The report concludes that a lack of focus on these issues in local authorities is driven by the absence of cross-government national leadership and oversight on the implementation of a public health approach to youth violence.
It says that so far, there is little evidence of a public health approach to youth violence being a national priority in government departments’ work programmes with the term ‘youth violence’ not being mentioned once in Public Health England’s 2020-25 strategy.
The children’s commissioner calls for:
- Strong national leadership to drive the issue as a priority for local authorities.
- A cross-government framework to better coordinate the safeguarding work of local partners.
- A national drugs strategy for children is urgently needed to address falling numbers entering treatment.
- Specific public health funding should be provided to local authorities to deal with criminal exploitation and serious violence.
- Reform of the alternative provision sector in education must focus on making exclusion a last resort.
- Schools should be utilised in the efforts to prevent serious youth violence.
- There should be a significant expansion of early help services and increased investment in mental health, with a NHS trained counsellor in every school, levelling up on spending on speech and language therapy around the country, and an expansion of Troubled Families style intensive support to prevent children from reaching crisis point.
- Local authorities should use Joint Strategic Needs Assessments to quantify levels of youth violence and risk factors criminal exploitation so that all agencies are aware of the scale of the problem and can identify the children who require support accordingly.

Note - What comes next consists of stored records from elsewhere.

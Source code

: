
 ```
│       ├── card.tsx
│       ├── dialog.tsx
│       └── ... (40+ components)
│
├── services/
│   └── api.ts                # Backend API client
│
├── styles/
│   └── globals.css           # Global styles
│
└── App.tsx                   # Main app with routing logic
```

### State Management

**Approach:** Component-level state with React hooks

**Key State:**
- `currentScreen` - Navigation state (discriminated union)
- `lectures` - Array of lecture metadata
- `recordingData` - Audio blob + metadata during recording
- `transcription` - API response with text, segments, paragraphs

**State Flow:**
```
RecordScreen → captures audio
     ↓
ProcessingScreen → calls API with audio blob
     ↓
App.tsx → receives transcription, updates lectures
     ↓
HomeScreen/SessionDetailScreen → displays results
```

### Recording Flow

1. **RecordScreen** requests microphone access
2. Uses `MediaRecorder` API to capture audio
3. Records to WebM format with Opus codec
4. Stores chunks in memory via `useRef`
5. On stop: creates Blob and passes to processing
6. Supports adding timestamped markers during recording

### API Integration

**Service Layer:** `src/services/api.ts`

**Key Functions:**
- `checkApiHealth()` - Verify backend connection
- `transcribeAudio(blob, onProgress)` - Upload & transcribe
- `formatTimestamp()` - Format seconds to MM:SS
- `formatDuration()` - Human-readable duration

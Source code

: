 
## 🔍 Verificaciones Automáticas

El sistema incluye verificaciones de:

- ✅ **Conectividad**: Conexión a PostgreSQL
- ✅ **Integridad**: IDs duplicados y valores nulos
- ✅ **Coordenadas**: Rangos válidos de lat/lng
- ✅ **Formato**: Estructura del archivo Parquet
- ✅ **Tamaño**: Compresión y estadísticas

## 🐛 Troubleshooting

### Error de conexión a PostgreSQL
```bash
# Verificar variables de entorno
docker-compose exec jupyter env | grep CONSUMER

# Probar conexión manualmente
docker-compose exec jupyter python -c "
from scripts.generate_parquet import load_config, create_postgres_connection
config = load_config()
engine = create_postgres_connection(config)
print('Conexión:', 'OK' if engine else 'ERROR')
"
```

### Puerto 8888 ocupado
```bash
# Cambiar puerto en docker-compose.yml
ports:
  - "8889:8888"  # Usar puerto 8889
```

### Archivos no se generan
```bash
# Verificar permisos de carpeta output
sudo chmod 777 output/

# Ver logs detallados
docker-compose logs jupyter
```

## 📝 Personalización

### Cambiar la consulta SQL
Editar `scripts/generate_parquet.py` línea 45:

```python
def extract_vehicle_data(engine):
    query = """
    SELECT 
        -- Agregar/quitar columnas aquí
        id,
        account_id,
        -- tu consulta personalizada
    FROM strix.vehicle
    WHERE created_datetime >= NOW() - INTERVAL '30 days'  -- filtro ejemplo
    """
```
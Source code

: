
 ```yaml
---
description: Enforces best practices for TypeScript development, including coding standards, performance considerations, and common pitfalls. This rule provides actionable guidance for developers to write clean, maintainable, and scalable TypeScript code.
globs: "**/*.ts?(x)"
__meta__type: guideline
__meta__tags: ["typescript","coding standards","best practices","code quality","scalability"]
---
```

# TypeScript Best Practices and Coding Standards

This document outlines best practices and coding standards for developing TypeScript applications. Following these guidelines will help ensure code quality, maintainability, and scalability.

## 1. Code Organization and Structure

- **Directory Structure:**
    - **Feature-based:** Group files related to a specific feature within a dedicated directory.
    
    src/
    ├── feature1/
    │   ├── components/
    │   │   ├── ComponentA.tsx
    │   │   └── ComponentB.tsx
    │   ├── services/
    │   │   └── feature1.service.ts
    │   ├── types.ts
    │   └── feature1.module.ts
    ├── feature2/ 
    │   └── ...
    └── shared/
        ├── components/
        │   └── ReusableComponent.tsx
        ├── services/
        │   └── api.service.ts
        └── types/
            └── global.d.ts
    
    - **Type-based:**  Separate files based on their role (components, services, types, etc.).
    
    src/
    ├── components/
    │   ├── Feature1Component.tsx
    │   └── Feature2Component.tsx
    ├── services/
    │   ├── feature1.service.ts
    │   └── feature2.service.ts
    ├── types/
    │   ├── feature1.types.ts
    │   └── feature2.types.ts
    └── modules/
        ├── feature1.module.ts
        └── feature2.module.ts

- Health and Wellbeing Boards should be leading discussions at a local level about youth violence and gang involvement, coordinating this with the response from safeguarding bodies.
Anne Longfield said: “Predators who seek to exploit children for financial gain will use sophisticated methods to target, groom and coerce children. They are ruthless in their efforts to keep children in their thrall, subjecting them to unspeakable abuse, threats and intimidation. If intervention comes when children are already entangled in these dangerous enterprises, it is difficult to reach them.
“In the context of a global pandemic, it is easy to understand how these issues could drop down the agenda, but it is vital they are prioritised at all levels.
“To keep children safe, the response to youth violence must be a national priority across policing, public health and children’s services. We need equally strong national leadership in each of these three fields, backed up by local partnership working. This is the only way to fully implement a genuine public health approach across the country.
“Tragically, until there is this joined up public health response to gangs that identifies and helps all those children at risk as early as possible, teenagers will keep dying on our streets,” she concluded.